Hannity based his defense of Romney on the fact that he would do like President Bush and veto a bill with a timetable. But it’s pretty clear from the context that Romney thought the veto was appropriate because he thought the timetables should be kept secret. Hannity never explained why, if Romney had not supported a timetable, he had said, “There's no question that the president and Prime Minister al Maliki have to have a series of timetables and milestones.”

In the next segment, Bay Buchanan came on as a representative of Romney. Hannity announced that Romney is demanding an apology from McCain. But I found nothing to indicate he had demanded an apology from ABC or The Hill for saying almost the same thing.

Hannity argued that a private benchmark was somehow different from a private timetable and that McCain had distorted Romney's comments. Hannity said to Buchanan, "(Romney) said, 'Of course, he would not support a timetable.' But it seems they're taking out of context the idea that they might put some type of benchmark, but again, it would be a private one. But John McCain is out there saying that Romney supported timetables. How are you guys responding to this?"

Hannity further suggested that McCain’s accusation was a deliberate attempt to shift the discussion away from the economy which, Hannity happened to mention, was the number one concern of voters (“that seems to play more into Mitt Romney’s camp in terms of his background and experience”) and more toward the war “where Senator McCain is claiming he has more experience?” Excuse me, but McCain isn’t just claiming he has more experience. He HAS more experience.

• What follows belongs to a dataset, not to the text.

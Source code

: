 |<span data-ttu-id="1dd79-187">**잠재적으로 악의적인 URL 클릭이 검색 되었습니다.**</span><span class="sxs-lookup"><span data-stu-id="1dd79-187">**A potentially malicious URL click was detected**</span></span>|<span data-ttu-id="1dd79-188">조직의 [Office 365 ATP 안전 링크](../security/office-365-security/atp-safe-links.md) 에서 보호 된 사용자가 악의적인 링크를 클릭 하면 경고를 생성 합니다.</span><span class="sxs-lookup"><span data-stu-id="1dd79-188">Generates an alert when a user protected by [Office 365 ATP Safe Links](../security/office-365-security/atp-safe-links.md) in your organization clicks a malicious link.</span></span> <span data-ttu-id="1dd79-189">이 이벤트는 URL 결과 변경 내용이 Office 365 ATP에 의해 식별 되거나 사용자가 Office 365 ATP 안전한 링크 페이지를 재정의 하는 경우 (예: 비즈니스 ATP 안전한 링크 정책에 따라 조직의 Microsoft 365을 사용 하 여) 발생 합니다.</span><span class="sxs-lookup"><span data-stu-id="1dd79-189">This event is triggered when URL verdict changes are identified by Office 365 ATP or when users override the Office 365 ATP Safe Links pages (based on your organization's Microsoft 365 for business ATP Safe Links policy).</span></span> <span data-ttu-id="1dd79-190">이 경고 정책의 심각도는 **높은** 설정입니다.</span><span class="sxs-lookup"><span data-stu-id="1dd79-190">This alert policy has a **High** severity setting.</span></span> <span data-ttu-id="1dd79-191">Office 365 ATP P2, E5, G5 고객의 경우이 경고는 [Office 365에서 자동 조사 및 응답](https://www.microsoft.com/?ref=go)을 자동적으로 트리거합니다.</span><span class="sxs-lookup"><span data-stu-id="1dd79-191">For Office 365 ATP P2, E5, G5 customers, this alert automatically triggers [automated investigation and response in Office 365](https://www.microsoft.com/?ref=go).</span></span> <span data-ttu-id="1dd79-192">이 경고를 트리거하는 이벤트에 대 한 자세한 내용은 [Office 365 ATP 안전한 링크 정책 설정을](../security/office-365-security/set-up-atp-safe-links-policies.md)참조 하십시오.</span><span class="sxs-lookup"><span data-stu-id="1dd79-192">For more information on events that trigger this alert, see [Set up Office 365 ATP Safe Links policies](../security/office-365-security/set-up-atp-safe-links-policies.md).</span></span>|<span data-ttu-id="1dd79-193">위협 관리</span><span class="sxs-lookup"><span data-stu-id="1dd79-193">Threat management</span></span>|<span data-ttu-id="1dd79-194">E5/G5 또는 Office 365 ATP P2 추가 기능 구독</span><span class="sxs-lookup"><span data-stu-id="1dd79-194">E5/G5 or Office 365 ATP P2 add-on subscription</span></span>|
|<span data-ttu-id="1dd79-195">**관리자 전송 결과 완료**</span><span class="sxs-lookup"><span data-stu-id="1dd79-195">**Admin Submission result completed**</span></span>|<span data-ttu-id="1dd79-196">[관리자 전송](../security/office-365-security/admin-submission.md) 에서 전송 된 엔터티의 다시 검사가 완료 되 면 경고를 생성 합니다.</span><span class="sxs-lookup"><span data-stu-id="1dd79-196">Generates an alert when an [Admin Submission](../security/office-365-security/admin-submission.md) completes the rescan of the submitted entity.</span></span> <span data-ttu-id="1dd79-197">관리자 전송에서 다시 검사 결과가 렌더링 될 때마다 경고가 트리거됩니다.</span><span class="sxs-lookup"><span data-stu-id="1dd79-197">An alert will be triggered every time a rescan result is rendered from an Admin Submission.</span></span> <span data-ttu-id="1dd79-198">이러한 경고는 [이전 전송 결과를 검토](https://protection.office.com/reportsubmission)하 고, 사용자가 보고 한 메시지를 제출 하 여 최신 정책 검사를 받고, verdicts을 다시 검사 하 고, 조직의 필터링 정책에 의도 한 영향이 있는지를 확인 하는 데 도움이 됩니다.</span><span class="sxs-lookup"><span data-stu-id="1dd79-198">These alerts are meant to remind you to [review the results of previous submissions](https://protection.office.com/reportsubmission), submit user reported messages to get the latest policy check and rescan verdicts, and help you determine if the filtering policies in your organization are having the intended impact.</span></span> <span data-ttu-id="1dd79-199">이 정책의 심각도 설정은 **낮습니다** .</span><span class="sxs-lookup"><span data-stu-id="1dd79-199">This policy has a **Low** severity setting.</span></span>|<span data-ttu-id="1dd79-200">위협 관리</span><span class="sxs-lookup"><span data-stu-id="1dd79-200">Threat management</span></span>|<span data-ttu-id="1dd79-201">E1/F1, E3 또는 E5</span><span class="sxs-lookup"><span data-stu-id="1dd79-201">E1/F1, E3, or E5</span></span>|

Colmes posted Romney’s quote (which matched the one I had above) and said, “(Romney) wanted a timetable. He just didn’t want it public. He is not being honest about what he said on Good Morning America.”

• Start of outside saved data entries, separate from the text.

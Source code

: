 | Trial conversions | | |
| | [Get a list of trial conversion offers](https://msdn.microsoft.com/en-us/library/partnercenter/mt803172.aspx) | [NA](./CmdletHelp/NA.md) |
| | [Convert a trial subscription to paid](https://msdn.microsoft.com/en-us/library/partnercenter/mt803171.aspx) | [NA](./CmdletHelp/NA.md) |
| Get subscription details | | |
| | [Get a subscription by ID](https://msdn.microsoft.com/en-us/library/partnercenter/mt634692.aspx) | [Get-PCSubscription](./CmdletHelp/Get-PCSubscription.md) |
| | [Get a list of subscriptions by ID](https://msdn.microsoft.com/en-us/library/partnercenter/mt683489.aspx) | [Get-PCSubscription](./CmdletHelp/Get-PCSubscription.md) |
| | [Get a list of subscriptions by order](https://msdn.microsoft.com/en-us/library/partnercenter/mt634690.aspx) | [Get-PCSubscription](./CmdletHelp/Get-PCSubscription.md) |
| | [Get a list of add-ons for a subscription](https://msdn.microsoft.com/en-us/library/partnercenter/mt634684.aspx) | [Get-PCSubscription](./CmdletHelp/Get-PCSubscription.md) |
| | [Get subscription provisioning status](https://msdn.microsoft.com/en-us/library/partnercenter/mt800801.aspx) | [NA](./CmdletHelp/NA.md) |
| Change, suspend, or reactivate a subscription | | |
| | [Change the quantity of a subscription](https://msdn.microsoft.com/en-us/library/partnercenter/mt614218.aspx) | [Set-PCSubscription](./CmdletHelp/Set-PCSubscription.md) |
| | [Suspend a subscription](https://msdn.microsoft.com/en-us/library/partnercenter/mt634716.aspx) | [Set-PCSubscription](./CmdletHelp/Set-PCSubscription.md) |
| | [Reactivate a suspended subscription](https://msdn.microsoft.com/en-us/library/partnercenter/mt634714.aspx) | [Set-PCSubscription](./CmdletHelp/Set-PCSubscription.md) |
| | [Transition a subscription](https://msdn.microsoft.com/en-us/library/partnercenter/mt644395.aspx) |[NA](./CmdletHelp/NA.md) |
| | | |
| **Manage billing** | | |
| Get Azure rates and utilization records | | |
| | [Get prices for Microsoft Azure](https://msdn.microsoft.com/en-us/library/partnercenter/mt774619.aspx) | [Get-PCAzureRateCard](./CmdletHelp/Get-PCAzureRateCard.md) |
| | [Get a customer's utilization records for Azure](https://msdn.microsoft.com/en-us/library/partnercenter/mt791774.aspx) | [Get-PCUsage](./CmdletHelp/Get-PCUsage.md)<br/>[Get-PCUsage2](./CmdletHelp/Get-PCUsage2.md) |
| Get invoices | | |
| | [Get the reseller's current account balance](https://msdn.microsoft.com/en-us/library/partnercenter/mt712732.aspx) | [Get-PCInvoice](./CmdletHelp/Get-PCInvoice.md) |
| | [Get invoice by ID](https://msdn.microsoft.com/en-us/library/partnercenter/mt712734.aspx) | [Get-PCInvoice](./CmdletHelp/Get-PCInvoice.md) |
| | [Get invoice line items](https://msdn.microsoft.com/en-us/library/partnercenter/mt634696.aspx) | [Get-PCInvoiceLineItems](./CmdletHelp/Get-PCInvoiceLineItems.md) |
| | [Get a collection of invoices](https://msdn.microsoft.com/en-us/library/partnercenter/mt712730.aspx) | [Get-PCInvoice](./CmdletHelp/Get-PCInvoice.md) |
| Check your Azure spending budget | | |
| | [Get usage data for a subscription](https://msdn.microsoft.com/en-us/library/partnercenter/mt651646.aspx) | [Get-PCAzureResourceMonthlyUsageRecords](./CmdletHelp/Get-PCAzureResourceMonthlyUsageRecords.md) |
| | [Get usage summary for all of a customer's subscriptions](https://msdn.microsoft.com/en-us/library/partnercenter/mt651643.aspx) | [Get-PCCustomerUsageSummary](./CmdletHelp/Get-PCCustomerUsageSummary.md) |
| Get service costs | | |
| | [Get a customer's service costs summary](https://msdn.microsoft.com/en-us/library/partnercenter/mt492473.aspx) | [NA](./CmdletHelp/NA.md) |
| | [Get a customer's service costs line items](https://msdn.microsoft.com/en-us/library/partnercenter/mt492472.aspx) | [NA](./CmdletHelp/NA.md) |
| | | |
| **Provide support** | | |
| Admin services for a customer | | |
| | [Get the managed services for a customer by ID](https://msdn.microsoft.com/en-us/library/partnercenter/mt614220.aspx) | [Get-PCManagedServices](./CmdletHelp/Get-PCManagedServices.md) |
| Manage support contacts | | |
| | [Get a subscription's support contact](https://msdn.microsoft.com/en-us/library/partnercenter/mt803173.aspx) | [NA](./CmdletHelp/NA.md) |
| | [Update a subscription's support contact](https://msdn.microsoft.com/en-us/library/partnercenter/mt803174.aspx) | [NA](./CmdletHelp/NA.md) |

Hannity rudely interrupted Colmes to complain that Colmes had not put up the entire quote. Presumably Hannity wanted to include the part about Romney talking about a veto.

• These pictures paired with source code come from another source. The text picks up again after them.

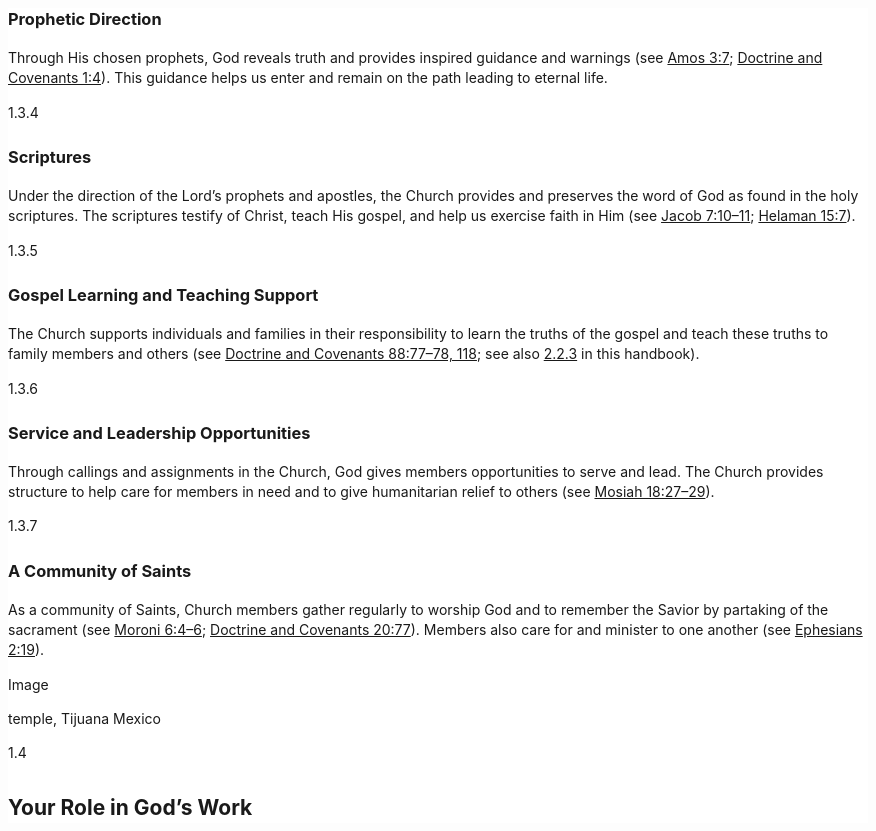 ### Prophetic Direction

Through His chosen prophets, God reveals truth and provides inspired guidance and warnings (see [Amos 3:7](https://www.churchofjesuschrist.org/study/scriptures/ot/amos/3?lang=eng&id=p7#p7); [Doctrine and Covenants 1:4](https://www.churchofjesuschrist.org/study/scriptures/dc-testament/dc/1?lang=eng&id=p4#p4)). This guidance helps us enter and remain on the path leading to eternal life.

1.3.4

### Scriptures

Under the direction of the Lord’s prophets and apostles, the Church provides and preserves the word of God as found in the holy scriptures. The scriptures testify of Christ, teach His gospel, and help us exercise faith in Him (see [Jacob 7:10–11](https://www.churchofjesuschrist.org/study/scriptures/bofm/jacob/7?lang=eng&id=p10-p11#p10); [Helaman 15:7](https://www.churchofjesuschrist.org/study/scriptures/bofm/hel/15?lang=eng&id=p7#p7)).

1.3.5

### Gospel Learning and Teaching Support

The Church supports individuals and families in their responsibility to learn the truths of the gospel and teach these truths to family members and others (see [Doctrine and Covenants 88:77–78, 118](https://www.churchofjesuschrist.org/study/scriptures/dc-testament/dc/88?lang=eng&id=p77-p78,118#p77); see also [2.2.3](https://www.churchofjesuschrist.org/study/manual/general-handbook/2-supporting-individuals-and-families?lang=eng&id=title_number9-p48#title_number9) in this handbook).

1.3.6

### Service and Leadership Opportunities

Through callings and assignments in the Church, God gives members opportunities to serve and lead. The Church provides structure to help care for members in need and to give humanitarian relief to others (see [Mosiah 18:27–29](https://www.churchofjesuschrist.org/study/scriptures/bofm/mosiah/18?lang=eng&id=p27-p29#p27)).

1.3.7

### A Community of Saints

As a community of Saints, Church members gather regularly to worship God and to remember the Savior by partaking of the sacrament (see [Moroni 6:4–6](https://www.churchofjesuschrist.org/study/scriptures/bofm/moro/6?lang=eng&id=p4-p6#p4); [Doctrine and Covenants 20:77](https://www.churchofjesuschrist.org/study/scriptures/dc-testament/dc/20?lang=eng&id=p77#p77)). Members also care for and minister to one another (see [Ephesians 2:19](https://www.churchofjesuschrist.org/study/scriptures/nt/eph/2?lang=eng&id=p19#p19)).

Image

temple, Tijuana Mexico

1.4

Your Role in God’s Work
-----------------------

But Colmes shot back that it was his turn, that Hannity had had his turn and “I’m now questioning Bay Buchanan and I’m gonna make the case. Mr. Hannity, you’ve had your turn. Bay, let’s be honest here.” As I have noted has happened many times before when someone stands up to Hannity, he backed down with a smile.

Bay Buchanan accused John McCain of “deliberately distorting the facts” and threw a lot of other mud at him, including calling McCain “mean and angry” and saying that he doesn’t respond well to pressure. So much for that Republican civility FOX News was gushing about a few days ago.

Think Progress says that Fox’s Brit Hume reported that “some members” of the Bush family are supporting Romney. It’s no surprise that Hannity and FOX News are doing their part, too.